Près d'Anvers, Els Lambrechts et Ken Joris ont transformé une ancienne distillerie de genièvre et sa chapelle nichée dans un jardin sauvage en une divine oasis de tranquillité.
"Je suis une rêveuse. Pour moi, le chemin est aussi important que la destination. Mon mari, par contre, est plus audacieux. Cette combinaison de rêve et d’audace, de réflexion et d’action a été essentielle pour faire de cette maison ce qu’elle est aujourd’hui." En 2018, Els Lambrechts et Ken Joris découvrent par hasard une ancienne distillerie de genièvre entourée d’un jardin, qui les charme immédiatement. "Nous avons envisagé la maison comme un beau projet, mais, ce qui nous a surtout séduits, c’est son jardin", témoigne Els Lambrechts. "Quand nous sommes partis, mon jeune fils était tellement déçu qu’il en avait les larmes aux yeux. Nous avons alors compris que nous ne pouvions plus faire marche arrière."

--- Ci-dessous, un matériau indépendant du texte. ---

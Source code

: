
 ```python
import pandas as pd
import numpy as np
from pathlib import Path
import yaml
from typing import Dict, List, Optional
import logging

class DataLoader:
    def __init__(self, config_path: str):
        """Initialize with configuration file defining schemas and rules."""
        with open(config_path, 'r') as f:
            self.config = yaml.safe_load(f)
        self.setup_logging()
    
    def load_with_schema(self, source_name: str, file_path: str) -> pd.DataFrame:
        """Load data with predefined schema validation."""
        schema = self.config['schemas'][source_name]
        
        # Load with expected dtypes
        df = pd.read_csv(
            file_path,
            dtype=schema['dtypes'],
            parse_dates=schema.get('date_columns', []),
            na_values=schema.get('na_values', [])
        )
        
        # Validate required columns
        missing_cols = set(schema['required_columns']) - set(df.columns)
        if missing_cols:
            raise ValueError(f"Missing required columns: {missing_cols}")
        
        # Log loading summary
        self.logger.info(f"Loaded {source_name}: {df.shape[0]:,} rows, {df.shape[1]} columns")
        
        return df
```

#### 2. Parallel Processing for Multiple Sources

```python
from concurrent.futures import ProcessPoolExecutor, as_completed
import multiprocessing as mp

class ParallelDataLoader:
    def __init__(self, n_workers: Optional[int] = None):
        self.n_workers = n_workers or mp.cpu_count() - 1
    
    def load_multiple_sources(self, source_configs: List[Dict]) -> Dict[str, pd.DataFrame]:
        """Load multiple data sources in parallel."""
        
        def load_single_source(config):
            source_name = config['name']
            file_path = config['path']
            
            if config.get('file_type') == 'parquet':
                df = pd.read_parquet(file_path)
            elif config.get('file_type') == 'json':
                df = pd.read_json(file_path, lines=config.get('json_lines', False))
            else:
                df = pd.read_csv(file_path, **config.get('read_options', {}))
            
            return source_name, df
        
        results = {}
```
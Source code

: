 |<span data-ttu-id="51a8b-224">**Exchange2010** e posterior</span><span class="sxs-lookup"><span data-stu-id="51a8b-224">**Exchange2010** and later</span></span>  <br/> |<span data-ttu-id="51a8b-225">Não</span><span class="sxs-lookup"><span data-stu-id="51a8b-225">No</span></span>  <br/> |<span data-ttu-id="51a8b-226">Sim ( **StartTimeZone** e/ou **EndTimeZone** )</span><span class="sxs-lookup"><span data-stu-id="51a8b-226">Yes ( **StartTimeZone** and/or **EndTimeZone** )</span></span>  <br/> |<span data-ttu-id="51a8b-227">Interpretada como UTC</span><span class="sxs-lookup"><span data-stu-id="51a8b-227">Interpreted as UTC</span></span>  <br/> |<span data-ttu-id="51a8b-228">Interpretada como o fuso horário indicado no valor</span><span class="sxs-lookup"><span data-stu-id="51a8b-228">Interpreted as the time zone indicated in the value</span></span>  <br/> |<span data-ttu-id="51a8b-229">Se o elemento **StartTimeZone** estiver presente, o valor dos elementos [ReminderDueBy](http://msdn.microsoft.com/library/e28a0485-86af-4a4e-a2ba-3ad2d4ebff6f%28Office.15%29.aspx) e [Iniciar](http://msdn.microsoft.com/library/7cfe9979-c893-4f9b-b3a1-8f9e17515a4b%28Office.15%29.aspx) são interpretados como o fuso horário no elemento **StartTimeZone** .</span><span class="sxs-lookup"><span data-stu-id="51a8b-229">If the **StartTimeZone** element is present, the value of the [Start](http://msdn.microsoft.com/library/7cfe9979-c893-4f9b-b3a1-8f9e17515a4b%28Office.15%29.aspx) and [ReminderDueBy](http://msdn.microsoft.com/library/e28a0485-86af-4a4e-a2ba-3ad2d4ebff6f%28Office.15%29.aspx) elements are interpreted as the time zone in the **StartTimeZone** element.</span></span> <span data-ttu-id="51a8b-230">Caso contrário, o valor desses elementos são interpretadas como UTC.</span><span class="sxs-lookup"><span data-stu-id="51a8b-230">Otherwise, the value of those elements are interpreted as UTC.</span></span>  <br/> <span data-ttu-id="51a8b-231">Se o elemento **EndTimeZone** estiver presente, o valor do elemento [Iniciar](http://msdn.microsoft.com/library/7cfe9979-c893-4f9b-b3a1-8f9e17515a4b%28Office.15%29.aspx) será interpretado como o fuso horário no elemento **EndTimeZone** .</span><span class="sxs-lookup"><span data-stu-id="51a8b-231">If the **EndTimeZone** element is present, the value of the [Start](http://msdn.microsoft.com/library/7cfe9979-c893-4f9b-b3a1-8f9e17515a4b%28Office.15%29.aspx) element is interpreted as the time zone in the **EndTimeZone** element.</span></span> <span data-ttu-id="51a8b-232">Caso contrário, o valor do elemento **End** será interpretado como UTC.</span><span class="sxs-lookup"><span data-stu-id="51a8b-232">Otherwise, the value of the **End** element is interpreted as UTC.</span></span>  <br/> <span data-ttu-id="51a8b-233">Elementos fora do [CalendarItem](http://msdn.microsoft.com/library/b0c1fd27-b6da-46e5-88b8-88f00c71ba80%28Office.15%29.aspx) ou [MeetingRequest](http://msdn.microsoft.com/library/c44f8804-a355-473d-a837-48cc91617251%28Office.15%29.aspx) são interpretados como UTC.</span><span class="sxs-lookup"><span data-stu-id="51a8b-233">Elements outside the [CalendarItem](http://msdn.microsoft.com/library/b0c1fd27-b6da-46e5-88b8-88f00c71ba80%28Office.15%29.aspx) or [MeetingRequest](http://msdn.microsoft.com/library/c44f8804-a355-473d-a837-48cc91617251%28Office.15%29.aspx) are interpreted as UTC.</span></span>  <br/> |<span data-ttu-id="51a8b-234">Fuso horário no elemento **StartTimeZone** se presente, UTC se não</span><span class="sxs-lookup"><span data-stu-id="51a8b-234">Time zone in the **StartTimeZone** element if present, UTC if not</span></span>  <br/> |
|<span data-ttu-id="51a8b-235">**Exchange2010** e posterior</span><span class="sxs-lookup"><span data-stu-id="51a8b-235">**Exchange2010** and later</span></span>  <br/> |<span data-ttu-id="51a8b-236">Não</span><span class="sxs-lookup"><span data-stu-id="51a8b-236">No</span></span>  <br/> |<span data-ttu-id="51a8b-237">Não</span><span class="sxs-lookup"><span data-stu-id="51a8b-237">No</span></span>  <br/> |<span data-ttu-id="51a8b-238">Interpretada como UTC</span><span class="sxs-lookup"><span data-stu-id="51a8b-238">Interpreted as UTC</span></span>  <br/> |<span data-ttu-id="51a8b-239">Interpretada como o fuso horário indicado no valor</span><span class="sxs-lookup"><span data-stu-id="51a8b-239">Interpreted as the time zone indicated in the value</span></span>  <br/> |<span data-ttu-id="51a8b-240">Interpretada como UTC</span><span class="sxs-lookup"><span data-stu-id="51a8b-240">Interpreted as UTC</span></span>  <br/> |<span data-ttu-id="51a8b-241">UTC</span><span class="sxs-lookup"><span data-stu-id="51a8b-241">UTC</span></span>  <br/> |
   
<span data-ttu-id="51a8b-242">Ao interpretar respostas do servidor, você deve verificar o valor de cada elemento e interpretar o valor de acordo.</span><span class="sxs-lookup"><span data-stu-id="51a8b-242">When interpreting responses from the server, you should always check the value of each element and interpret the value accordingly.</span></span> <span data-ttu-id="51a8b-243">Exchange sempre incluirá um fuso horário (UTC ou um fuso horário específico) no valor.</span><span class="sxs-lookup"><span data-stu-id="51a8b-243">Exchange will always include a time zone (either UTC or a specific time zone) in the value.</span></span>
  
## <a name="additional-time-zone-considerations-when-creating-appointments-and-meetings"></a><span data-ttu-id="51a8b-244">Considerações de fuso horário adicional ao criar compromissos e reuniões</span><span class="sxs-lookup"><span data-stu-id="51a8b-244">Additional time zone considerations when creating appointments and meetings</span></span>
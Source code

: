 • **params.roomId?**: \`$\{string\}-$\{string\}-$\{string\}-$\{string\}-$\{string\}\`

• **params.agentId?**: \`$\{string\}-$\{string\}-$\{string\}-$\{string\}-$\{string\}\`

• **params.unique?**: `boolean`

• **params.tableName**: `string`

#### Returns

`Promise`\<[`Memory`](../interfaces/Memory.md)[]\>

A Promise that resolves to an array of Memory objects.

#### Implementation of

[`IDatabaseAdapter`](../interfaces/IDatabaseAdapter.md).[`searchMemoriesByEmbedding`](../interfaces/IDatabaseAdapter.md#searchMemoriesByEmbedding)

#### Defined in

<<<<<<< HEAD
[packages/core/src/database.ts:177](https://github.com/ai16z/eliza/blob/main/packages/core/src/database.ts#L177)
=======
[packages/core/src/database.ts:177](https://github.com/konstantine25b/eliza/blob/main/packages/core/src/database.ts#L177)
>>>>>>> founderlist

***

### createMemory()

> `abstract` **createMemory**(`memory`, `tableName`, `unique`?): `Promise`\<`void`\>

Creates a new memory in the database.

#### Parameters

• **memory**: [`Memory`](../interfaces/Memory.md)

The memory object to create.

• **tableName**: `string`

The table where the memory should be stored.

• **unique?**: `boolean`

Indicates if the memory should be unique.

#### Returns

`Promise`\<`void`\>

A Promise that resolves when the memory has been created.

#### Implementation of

Ils sont donc revenus. Elle, photographe et entrepreneuse dans le domaine créatif; lui, CCO de l’entreprise anversoise Manupor Logistics. Avec leurs fils Louis (15 ans) et Marcel (13 ans), ils décident de ressusciter le domaine sauvage de 70 hectares et de restaurer la maison. Ils l’achètent en 2018 et, deux ans plus tard, la rénovation est lancée pour être achevée en 2021.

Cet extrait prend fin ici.